Fairfax County’s elected leadership is standing firm in efforts to have the state government fulfill its responsibility for housing those sentenced to incarceration.
But exactly how local leaders will deliver that message in advance of the 2025 General Assembly session remains a work in progress.
At a legislative committee meeting on Tuesday (Oct. 29), the Board of Supervisors discussed further refinement of draft language on state-versus-local responsibilities related to incarceration. The committee previously raised the issue on Oct. 15.
If it’s approved by the board next month, the final proposal will be sent as part of a package of priorities to local members of the General Assembly in advance of their upcoming session.
During yesterday’s meeting, the supervisors debated how firmly they should press for anyone incarcerated for more than a year to be housed in state-run facilities.

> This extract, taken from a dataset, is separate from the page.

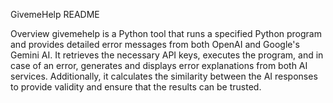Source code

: GivemeHelp README

Overview
givemehelp is a Python tool that runs a specified Python program and provides detailed error messages from both OpenAI and Google's Gemini AI. It retrieves the necessary API keys, executes the program, and in case of an error, generates and displays error explanations from both AI services. Additionally, it calculates the similarity between the AI responses to provide validity and ensure that the results can be trusted.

In some cases, individuals who are supposed to be housed in state prisons by state law are left in county or regional jails if their terms are for more than one year but less than two. The localities receive a per-diem payment for each incarceree, but it runs well below the actual cost of housing them, Fairfax officials say.
“The state should be responsible — legally they’re responsible, but historically they have not been,” said Braddock District Supervisor James Walkinshaw, who chairs the legislative committee.
Mount Vernon District Supervisor Dan Storck raised a red flag on the proposed language, which would ask the General Assembly to require state-prison incarceration for those sentenced to more than 12 months of confinement but give local officials the option to request that they stay in local facilities.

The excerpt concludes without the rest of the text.